2 Technological Determinism

Digital technologies often create opposite reactions. Some have seen in them unprecedented improvements (e.g., Negroponte 1995), while others have predicted catastrophic scenarios (e.g., Rifkin 2004). Both utopian and the dystopian visions take for granted that the introduction of ICTs in our lives and in society puts us on a pre-defined path, which we cannot move away from. Digital technologies thus become normative, in a positive or negative sense. This normative dimension of technology, and a fortiori of ICTs, makes the link between digital technologies and ethics explicit: technology is closely related to the sphere of action and of decision. A number of authors, for instance Radder (2009) and, before him, Winner (1980), explained why technological artifacts are intrinsically “political” and “ethical.” For example, the decision to build a bridge is not politically neutral because it can foster communication, social relations, and trade between two places or communities. But the way in which the bridge is built could also disadvantage other parts. According to Winner, the bridge in Long Island (New York) is an icon of the political character of the artifacts. Technologies, Radder further argues, are closely linked to the environment in which they operate. This environment is not only material but also social and cultural.
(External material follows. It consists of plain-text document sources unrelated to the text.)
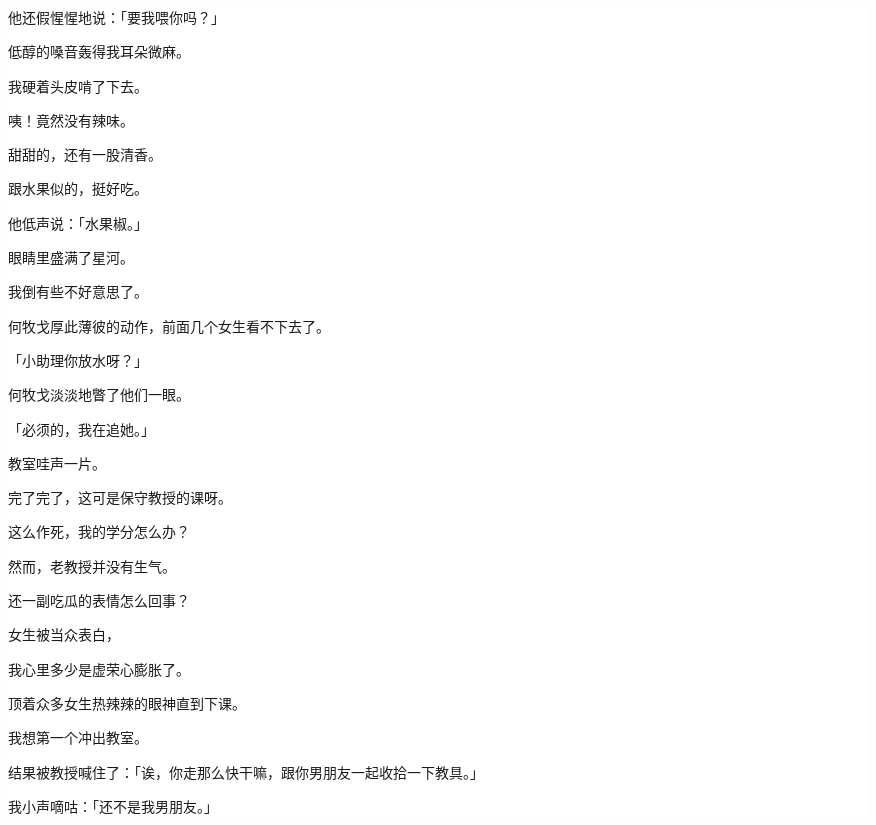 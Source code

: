 
他还假惺惺地说：「要我喂你吗？」


低醇的嗓音轰得我耳朵微麻。


我硬着头皮啃了下去。


咦！竟然没有辣味。


甜甜的，还有一股清香。


跟水果似的，挺好吃。


他低声说：「水果椒。」


眼睛里盛满了星河。


我倒有些不好意思了。


何牧戈厚此薄彼的动作，前面几个女生看不下去了。


「小助理你放水呀？」


何牧戈淡淡地瞥了他们一眼。


「必须的，我在追她。」


教室哇声一片。


完了完了，这可是保守教授的课呀。


这么作死，我的学分怎么办？


然而，老教授并没有生气。


还一副吃瓜的表情怎么回事？


女生被当众表白，


我心里多少是虚荣心膨胀了。


顶着众多女生热辣辣的眼神直到下课。


我想第一个冲出教室。


结果被教授喊住了：「诶，你走那么快干嘛，跟你男朋友一起收拾一下教具。」


我小声嘀咕：「还不是我男朋友。」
Technologies are therefore also linked to the norms that regulate how people interact, or who is allowed to interact with whom, and what the technologies should or should not do. The arguments of Radder and Winner are set in general terms with respect to technology and remain valid, a fortiori, for ICTs. Just think of how digital technologies influence social relations, of how they are used in politics (at the time of writing, the scandal of Cambridge Analytica is a case in point), and of how digital technologies themselves are the object of political decisions.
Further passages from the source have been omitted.